Mar 7:31-37. Deaf and dumb man healed.

And again, departing from the coasts of Tyre and Sidon, he came unto the Sea of Galilee - or, according to what has very strong claims to be regarded as the true text here, “And again, departing from the coasts of Tyre, He came through Sidon to the Sea of Galilee.” The manuscripts in favor of this reading, though not the most numerous, are weighty, while the versions agreeing with it are among the most ancient; and all the best critical editors and commentators adopt it. In this case we must understand that our Lord, having once gone out of the Holy Land the length of Tyre, proceeded as far north as Sidon, though without ministering, so far as appears, in those parts, and then bent His steps in a southeasterly direction. There is certainly a difficulty in the supposition of so long a detour without any missionary object: and some may think this sufficient to cast the balance in favor of the received reading. Be this as it may, on returning from these coasts of Tyre, He passed

through the midst of the coasts - frontiers.

of Decapolis - crossing the Jordan, therefore, and approaching the lake on its east side.
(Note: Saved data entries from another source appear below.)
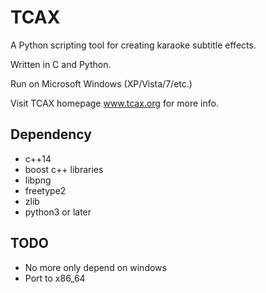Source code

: # TCAX

A Python scripting tool for creating karaoke subtitle effects.

Written in C and Python.

Run on Microsoft Windows (XP/Vista/7/etc.)

Visit TCAX homepage www.tcax.org for more info.

## Dependency

- c++14
- boost c++ libraries
- libpng
- freetype2
- zlib
- python3 or later

## TODO

- No more only depend on windows
- Port to x86_64
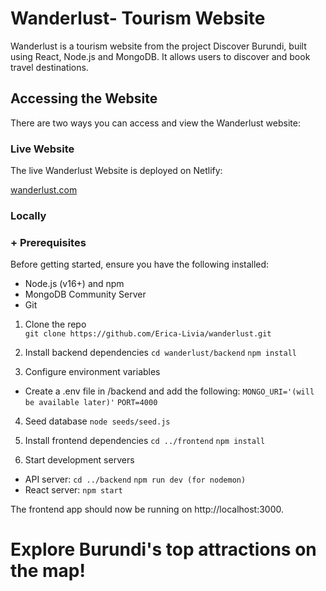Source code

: # Wanderlust- Tourism Website

Wanderlust is a tourism website from the project Discover Burundi, built using React, Node.js and MongoDB. It allows users to discover and book travel destinations.

## Accessing the Website

There are two ways you can access and view the Wanderlust website:

### Live Website

The live Wanderlust Website is deployed on Netlify:

[wanderlust.com](https:wanderlustbi.netlify.app)

### Locally

### + Prerequisites

Before getting started, ensure you have the following installed:

+ Node.js (v16+) and npm
+ MongoDB Community Server
+ Git

1. Clone the repo  
`git clone https://github.com/Erica-Livia/wanderlust.git`

2. Install backend dependencies
`cd wanderlust/backend`
`npm install`
 
3. Configure environment variables
+ Create a .env file in /backend and add the following:
`MONGO_URI='(will be available later)'`
`PORT=4000`

4. Seed database
`node seeds/seed.js`

5. Install frontend dependencies
`cd ../frontend`
`npm install`

6. Start development servers
+ API server:
`cd ../backend`
`npm run dev (for nodemon)`
+ React server:
`npm start`

The frontend app should now be running on http://localhost:3000.

# Explore Burundi's top attractions on the map!
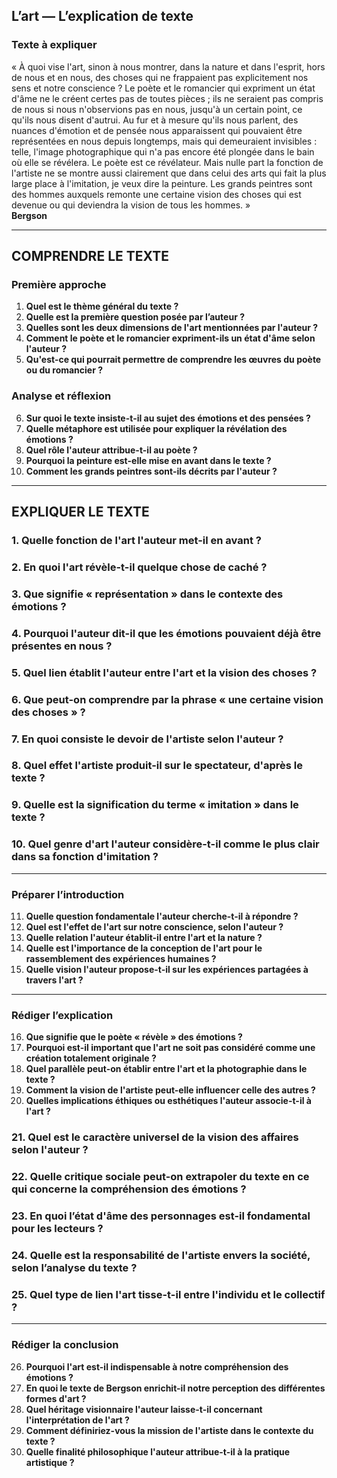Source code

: ## L’art — L’explication de texte

### Texte à expliquer
« À quoi vise l'art, sinon à nous montrer, dans la nature et dans l'esprit, hors de nous et en nous, des choses qui ne frappaient pas explicitement nos sens et notre conscience ? Le poète et le romancier qui expriment un état d'âme ne le créent certes pas de toutes pièces ; ils ne seraient pas compris de nous si nous n'observions pas en nous, jusqu'à un certain point, ce qu'ils nous disent d'autrui. Au fur et à mesure qu'ils nous parlent, des nuances d'émotion et de pensée nous apparaissent qui pouvaient être représentées en nous depuis longtemps, mais qui demeuraient invisibles : telle, l'image photographique qui n'a pas encore été plongée dans le bain où elle se révélera. Le poète est ce révélateur. Mais nulle part la fonction de l'artiste ne se montre aussi clairement que dans celui des arts qui fait la plus large place à l'imitation, je veux dire la peinture. Les grands peintres sont des hommes auxquels remonte une certaine vision des choses qui est devenue ou qui deviendra la vision de tous les hommes. »  
**Bergson**

---

## COMPRENDRE LE TEXTE

### Première approche

1. **Quel est le thème général du texte ?**  
2. **Quelle est la première question posée par l’auteur ?**  
3. **Quelles sont les deux dimensions de l'art mentionnées par l'auteur ?**  
4. **Comment le poète et le romancier expriment-ils un état d'âme selon l'auteur ?**  
5. **Qu'est-ce qui pourrait permettre de comprendre les œuvres du poète ou du romancier ?**  

### Analyse et réflexion

6. **Sur quoi le texte insiste-t-il au sujet des émotions et des pensées ?**  
7. **Quelle métaphore est utilisée pour expliquer la révélation des émotions ?**  
8. **Quel rôle l'auteur attribue-t-il au poète ?**  
9. **Pourquoi la peinture est-elle mise en avant dans le texte ?**  
10. **Comment les grands peintres sont-ils décrits par l'auteur ?**

---

## EXPLIQUER LE TEXTE

### 1. Quelle fonction de l'art l'auteur met-il en avant ?  
### 2. En quoi l'art révèle-t-il quelque chose de caché ?  
### 3. Que signifie « représentation » dans le contexte des émotions ?  
### 4. Pourquoi l'auteur dit-il que les émotions pouvaient déjà être présentes en nous ?  
### 5. Quel lien établit l'auteur entre l'art et la vision des choses ?  

### 6. Que peut-on comprendre par la phrase « une certaine vision des choses » ?  
### 7. En quoi consiste le devoir de l'artiste selon l'auteur ?  
### 8. Quel effet l'artiste produit-il sur le spectateur, d'après le texte ?  
### 9. Quelle est la signification du terme « imitation » dans le texte ?  
### 10. Quel genre d'art l'auteur considère-t-il comme le plus clair dans sa fonction d'imitation ?

---

### Préparer l’introduction

11. **Quelle question fondamentale l'auteur cherche-t-il à répondre ?**  
12. **Quel est l'effet de l'art sur notre conscience, selon l'auteur ?**  
13. **Quelle relation l'auteur établit-il entre l'art et la nature ?**  
14. **Quelle est l'importance de la conception de l'art pour le rassemblement des expériences humaines ?**  
15. **Quelle vision l'auteur propose-t-il sur les expériences partagées à travers l'art ?**

---

### Rédiger l’explication

16. **Que signifie que le poète « révèle » des émotions ?**  
17. **Pourquoi est-il important que l'art ne soit pas considéré comme une création totalement originale ?**  
18. **Quel parallèle peut-on établir entre l'art et la photographie dans le texte ?**  
19. **Comment la vision de l'artiste peut-elle influencer celle des autres ?**  
20. **Quelles implications éthiques ou esthétiques l'auteur associe-t-il à l'art ?**

### 21. Quel est le caractère universel de la vision des affaires selon l'auteur ?  
### 22. Quelle critique sociale peut-on extrapoler du texte en ce qui concerne la compréhension des émotions ?  
### 23. En quoi l’état d'âme des personnages est-il fondamental pour les lecteurs ?  
### 24. Quelle est la responsabilité de l'artiste envers la société, selon l’analyse du texte ?  
### 25. Quel type de lien l'art tisse-t-il entre l'individu et le collectif ?

---

### Rédiger la conclusion

26. **Pourquoi l'art est-il indispensable à notre compréhension des émotions ?**  
27. **En quoi le texte de Bergson enrichit-il notre perception des différentes formes d'art ?**  
28. **Quel héritage visionnaire l'auteur laisse-t-il concernant l'interprétation de l'art ?**  
29. **Comment définiriez-vous la mission de l'artiste dans le contexte du texte ?**  
30. **Quelle finalité philosophique l'auteur attribue-t-il à la pratique artistique ?**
Here Matthew, who omits the details of the cure of this deaf and dumb man, introduces some particulars, from which we learn that it was only one of a great number. “And Jesus,” says that Evangelist (Mat 15:29-31), “departed from thence, and came nigh unto the Sea of Galilee, and went up into a mountain” - the mountain range bounding the lake on the northeast, in Decapolis: “And great multitudes came unto Him, having with them lame, blind, dumb, maimed” - not “mutilated,” which is but a secondary sense of the word, but “deformed” - “and many others, and cast them down at Jesus’ feet; and He healed them: insomuch that the multitude [multitudes] wondered, when they saw the dumb to speak, the maimed to be whole, the lame to walk, and the blind to see; and they glorified the God of Israel” - who after so long and dreary an absence of visible manifestation, had returned to bless His people as of old (compare Luk 7:16). Beyond this it is not clear from the Evangelist’s language that the people saw into the claims of Jesus. Well, of these cases Mark here singles out one, whose cure had something peculiar in it.